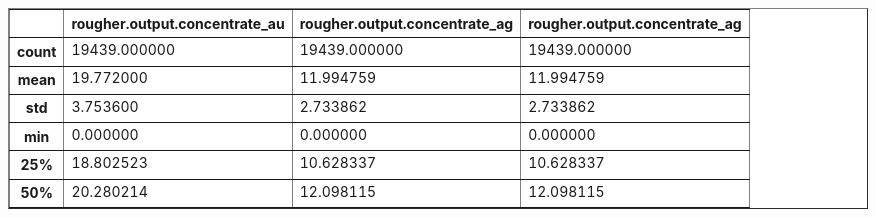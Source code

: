 



  <div id="df-3a478260-2373-46f4-bb60-81d69a972d17">
    <div class="colab-df-container">
      <div>
<style scoped>
    .dataframe tbody tr th:only-of-type {
        vertical-align: middle;
    }

    .dataframe tbody tr th {
        vertical-align: top;
    }

    .dataframe thead th {
        text-align: right;
    }
</style>
<table border="1" class="dataframe">
  <thead>
    <tr style="text-align: right;">
      <th></th>
      <th>rougher.output.concentrate_au</th>
      <th>rougher.output.concentrate_ag</th>
      <th>rougher.output.concentrate_ag</th>
    </tr>
  </thead>
  <tbody>
    <tr>
      <th>count</th>
      <td>19439.000000</td>
      <td>19439.000000</td>
      <td>19439.000000</td>
    </tr>
    <tr>
      <th>mean</th>
      <td>19.772000</td>
      <td>11.994759</td>
      <td>11.994759</td>
    </tr>
    <tr>
      <th>std</th>
      <td>3.753600</td>
      <td>2.733862</td>
      <td>2.733862</td>
    </tr>
    <tr>
      <th>min</th>
      <td>0.000000</td>
      <td>0.000000</td>
      <td>0.000000</td>
    </tr>
    <tr>
      <th>25%</th>
      <td>18.802523</td>
      <td>10.628337</td>
      <td>10.628337</td>
    </tr>
    <tr>
      <th>50%</th>
      <td>20.280214</td>
      <td>12.098115</td>
      <td>12.098115</td>
    </tr>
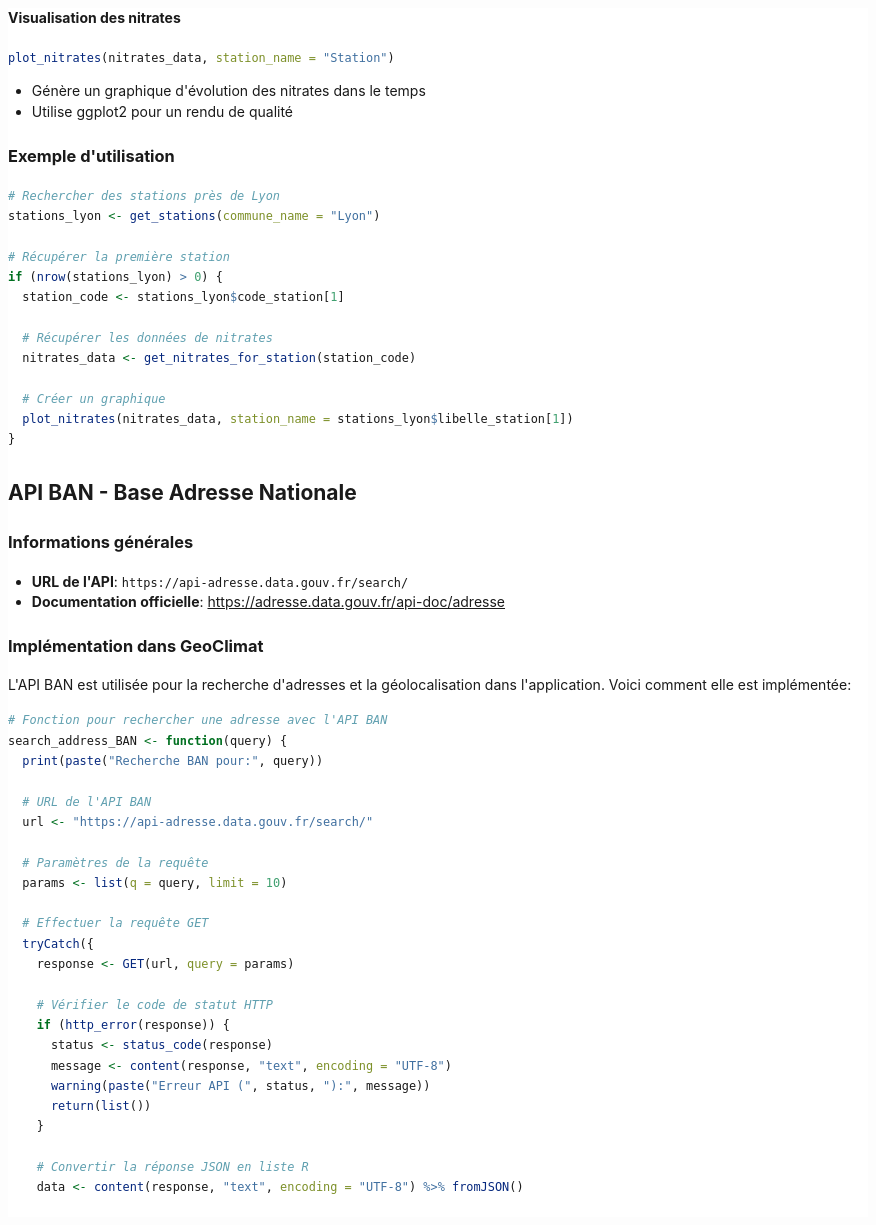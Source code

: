 #### Visualisation des nitrates

``` r
plot_nitrates(nitrates_data, station_name = "Station")
```

-   Génère un graphique d'évolution des nitrates dans le temps
-   Utilise ggplot2 pour un rendu de qualité

### Exemple d'utilisation

``` r
# Rechercher des stations près de Lyon
stations_lyon <- get_stations(commune_name = "Lyon")

# Récupérer la première station
if (nrow(stations_lyon) > 0) {
  station_code <- stations_lyon$code_station[1]
  
  # Récupérer les données de nitrates
  nitrates_data <- get_nitrates_for_station(station_code)
  
  # Créer un graphique
  plot_nitrates(nitrates_data, station_name = stations_lyon$libelle_station[1])
}
```

## API BAN - Base Adresse Nationale

### Informations générales

-   **URL de l'API**: `https://api-adresse.data.gouv.fr/search/`
-   **Documentation officielle**: <https://adresse.data.gouv.fr/api-doc/adresse>

### Implémentation dans GeoClimat

L'API BAN est utilisée pour la recherche d'adresses et la géolocalisation dans l'application. Voici comment elle est implémentée:

``` r
# Fonction pour rechercher une adresse avec l'API BAN
search_address_BAN <- function(query) {
  print(paste("Recherche BAN pour:", query))
  
  # URL de l'API BAN
  url <- "https://api-adresse.data.gouv.fr/search/"
  
  # Paramètres de la requête
  params <- list(q = query, limit = 10)
  
  # Effectuer la requête GET
  tryCatch({
    response <- GET(url, query = params)
    
    # Vérifier le code de statut HTTP
    if (http_error(response)) {
      status <- status_code(response)
      message <- content(response, "text", encoding = "UTF-8")
      warning(paste("Erreur API (", status, "):", message))
      return(list())
    }
    
    # Convertir la réponse JSON en liste R
    data <- content(response, "text", encoding = "UTF-8") %>% fromJSON()
    
```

▬▬▬▬▬▬

• WHAT THE EXERCISE ASKS: Transcribe exactly the lines from the one containing "### Implémentation dans GeoClimat" through the end of the records, both included, and nothing else.

• ANSWER SECTION:
### Implémentation dans GeoClimat

L'API BAN est utilisée pour la recherche d'adresses et la géolocalisation dans l'application. Voici comment elle est implémentée:

``` r
# Fonction pour rechercher une adresse avec l'API BAN
search_address_BAN <- function(query) {
  print(paste("Recherche BAN pour:", query))
  
  # URL de l'API BAN
  url <- "https://api-adresse.data.gouv.fr/search/"
  
  # Paramètres de la requête
  params <- list(q = query, limit = 10)
  
  # Effectuer la requête GET
  tryCatch({
    response <- GET(url, query = params)
    
    # Vérifier le code de statut HTTP
    if (http_error(response)) {
      status <- status_code(response)
      message <- content(response, "text", encoding = "UTF-8")
      warning(paste("Erreur API (", status, "):", message))
      return(list())
    }
    
    # Convertir la réponse JSON en liste R
    data <- content(response, "text", encoding = "UTF-8") %>% fromJSON()
    
```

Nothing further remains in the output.